* ACTIVITY *
Nothing but the lines from the top of the data to the line holding "Since 2000, I" should be printed, word for word and both ends included; leave the pictures out.

* DATA EXTRACTS *
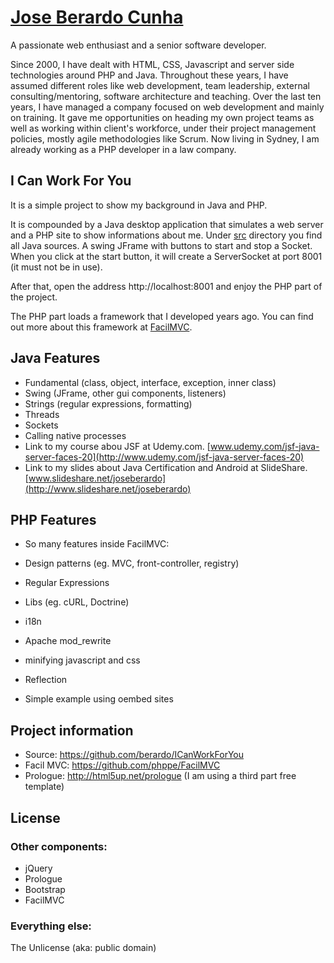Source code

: # [Jose Berardo Cunha](https://au.linkedin.com/in/joseberardo)

A passionate web enthusiast and a senior software developer.

Since 2000, I have dealt with HTML, CSS, Javascript and server side technologies around PHP and Java. Throughout these years, I have assumed different roles like web development, team leadership, external consulting/mentoring, software architecture and teaching. Over the last ten years, I have managed a company focused on web development and mainly on training.
It gave me opportunities on heading my own project teams as well as working within client's workforce, under their project management policies, mostly agile methodologies like Scrum.
Now living in Sydney, I am already working as a PHP developer in a law company.

## I Can Work For You

It is a simple project to show my background in Java and PHP.

It is compounded by a Java desktop application that simulates a web server and a PHP site to show informations about me.
Under [src](https://github.com/berardo/ICanWorkForYou/tree/master/src/) directory you find all Java sources.
A swing JFrame with buttons to start and stop a Socket. When you click at the start button, it will create
a ServerSocket at port 8001 (it must not be in use).

After that, open the address http://localhost:8001 and enjoy the PHP part of the project.

The PHP part loads a framework that I developed years ago. You can find out more about this framework 
at [FacilMVC](https://github.com/phppe/FacilMVC).


## Java Features

* Fundamental (class, object, interface, exception, inner class)
* Swing (JFrame, other gui components, listeners)
* Strings (regular expressions, formatting)
* Threads 
* Sockets
* Calling native processes
* Link to my course abou JSF at Udemy.com. [www.udemy.com/jsf-java-server-faces-20](http://www.udemy.com/jsf-java-server-faces-20)
* Link to my slides about Java Certification and Android at SlideShare. [www.slideshare.net/joseberardo](http://www.slideshare.net/joseberardo)


## PHP Features

* So many features inside FacilMVC:
* Design patterns (eg. MVC, front-controller, registry)
* Regular Expressions
* Libs (eg. cURL, Doctrine)
* i18n
* Apache mod_rewrite
* minifying javascript and css
* Reflection

* Simple example using oembed sites


## Project information

* Source: https://github.com/berardo/ICanWorkForYou
* Facil MVC: https://github.com/phppe/FacilMVC
* Prologue: http://html5up.net/prologue (I am using a third part free template)


## License

### Other components:

* jQuery
* Prologue
* Bootstrap
* FacilMVC

### Everything else:

The Unlicense (aka: public domain)
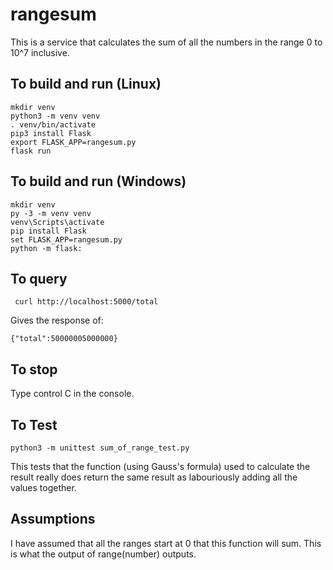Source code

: # rangesum

This is a service that calculates the sum of all the numbers in the range 
0 to 10^7 inclusive.

## To build and run (Linux)

    mkdir venv
    python3 -m venv venv
    . venv/bin/activate
    pip3 install Flask
    export FLASK_APP=rangesum.py
    flask run
    
## To build and run (Windows)
    mkdir venv
    py -3 -m venv venv
    venv\Scripts\activate
    pip install Flask
    set FLASK_APP=rangesum.py
    python -m flask:

## To query
     curl http://localhost:5000/total
Gives the response of:

    {"total":50000005000000}

## To stop
Type control C in the console.

## To Test
    python3 -m unittest sum_of_range_test.py

This tests that the function (using Gauss's formula) used to calculate the result really does return the same result as labouriously adding all the values together.

## Assumptions

I have assumed that all the ranges start at 0 that this function will sum. This is what the output of range(number) outputs.

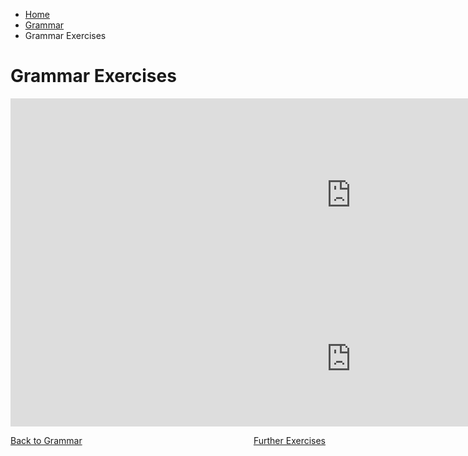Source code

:<ul class="breadcrumb">
  <li><a href="index.html">Home</a></li>
  <li><a href="page4.html">Grammar</a></li>
  <li>Grammar Exercises </li>
</ul>
<h1>Grammar Exercises</h1>


<iframe src="https://h5p.org/h5p/embed/168707" width="1090" height="309" frameborder="0" allowfullscreen="allowfullscreen"></iframe><script src="https://h5p.org/sites/all/modules/h5p/library/js/h5p-resizer.js" charset="UTF-8"></script>

<iframe src="https://h5p.org/h5p/embed/168708" width="1090" height="216" frameborder="0" allowfullscreen="allowfullscreen"></iframe><script src="https://h5p.org/sites/all/modules/h5p/library/js/h5p-resizer.js" charset="UTF-8"></script>



<p>
  <a style="float:left;" href="page4.html">Back to Grammar</a>
  <a style="float:right;" href="page6.html">Further Exercises</a>
</p>
<div style="clear:both;"></div>
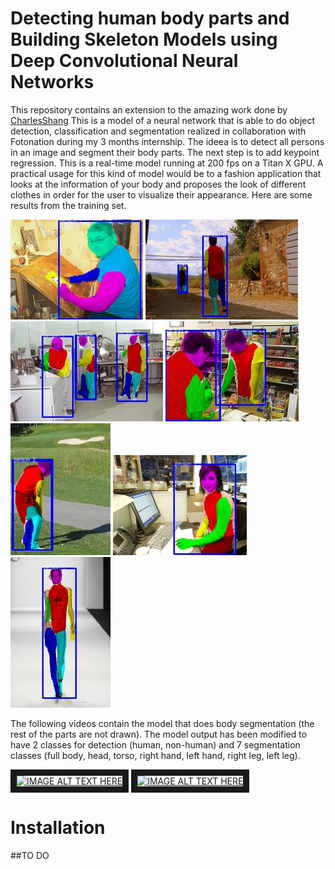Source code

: # Detecting human body parts and Building Skeleton Models using Deep Convolutional Neural Networks

This repository contains an extension to the amazing work done by [CharlesShang](https://github.com/CharlesShang/FastMaskRCNN)
This is a model of a neural network that is able to do object detection, classification and segmentation realized in collaboration with Fotonation during my 3 months internship.
The ideea is to detect all persons in an image and segment their body parts. The next step is to add keypoint regression. This is a real-time model running at 200 fps on a Titan X GPU.
A practical usage for this kind of model would be to a fashion application that looks at the information of your body and proposes the look of different clothes in order for the user to visualize their appearance.
Here are some results from the training set.

![demo](media/testseg57_1.jpg)
![demo](media/testseg122_1.jpg)
![demo](media/testseg226_1.jpg)
![demo](media/testseg255_1.jpg)
![demo](media/testseg293_1.jpg)
![demo](media/testseg296_1.jpg)
![demo](media/testseg305_1.jpg)

The following videos contain the model that does body segmentation (the rest of the parts are not drawn).
The model output has been modified to have 2 classes for detection (human, non-human) and 7 segmentation classes (full body, head, torso, right hand, left hand, right leg, left leg).

<a href="http://www.youtube.com/watch?feature=player_embedded&v=kcdhp1rE4Y4" target="_blank"><img src="http://img.youtube.com/vi/kcdhp1rE4Y4/0.jpg" alt="IMAGE ALT TEXT HERE" width="240" height="180" border="10" /></a>
<a href="http://www.youtube.com/watch?feature=player_embedded&v=qwtCRHeERCo" target="_blank"><img src="http://img.youtube.com/vi/qwtCRHeERCo/0.jpg" alt="IMAGE ALT TEXT HERE" width="240" height="180" border="10" /></a>

# Installation
##TO DO
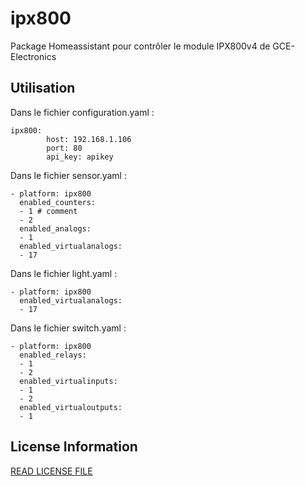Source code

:# ipx800
Package Homeassistant pour contrôler le module IPX800v4 de GCE-Electronics 

## Utilisation

Dans le fichier configuration.yaml :

	ipx800:
			host: 192.168.1.106
			port: 80
			api_key: apikey

Dans le fichier sensor.yaml :

	- platform: ipx800
	  enabled_counters:
	  - 1 # comment
	  - 2 
	  enabled_analogs:
	  - 1 
	  enabled_virtualanalogs: 
	  - 17 

Dans le fichier light.yaml :

	- platform: ipx800
	  enabled_virtualanalogs: 
	  - 17

Dans le fichier switch.yaml :

	- platform: ipx800
	  enabled_relays: 
	  - 1
	  - 2
	  enabled_virtualinputs: 
	  - 1
	  - 2
	  enabled_virtualoutputs: 
	  - 1


## License Information

[READ LICENSE FILE](LICENSE)

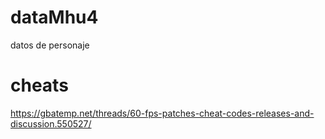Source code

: # dataMhu4
datos de personaje

# cheats

https://gbatemp.net/threads/60-fps-patches-cheat-codes-releases-and-discussion.550527/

* ANSWER BELOW *
Source code

: # [Jose Berardo Cunha](https://au.linkedin.com/in/joseberardo)

A passionate web enthusiast and a senior software developer.

Since 2000, I have dealt with HTML, CSS, Javascript and server side technologies around PHP and Java. Throughout these years, I have assumed different roles like web development, team leadership, external consulting/mentoring, software architecture and teaching. Over the last ten years, I have managed a company focused on web development and mainly on training.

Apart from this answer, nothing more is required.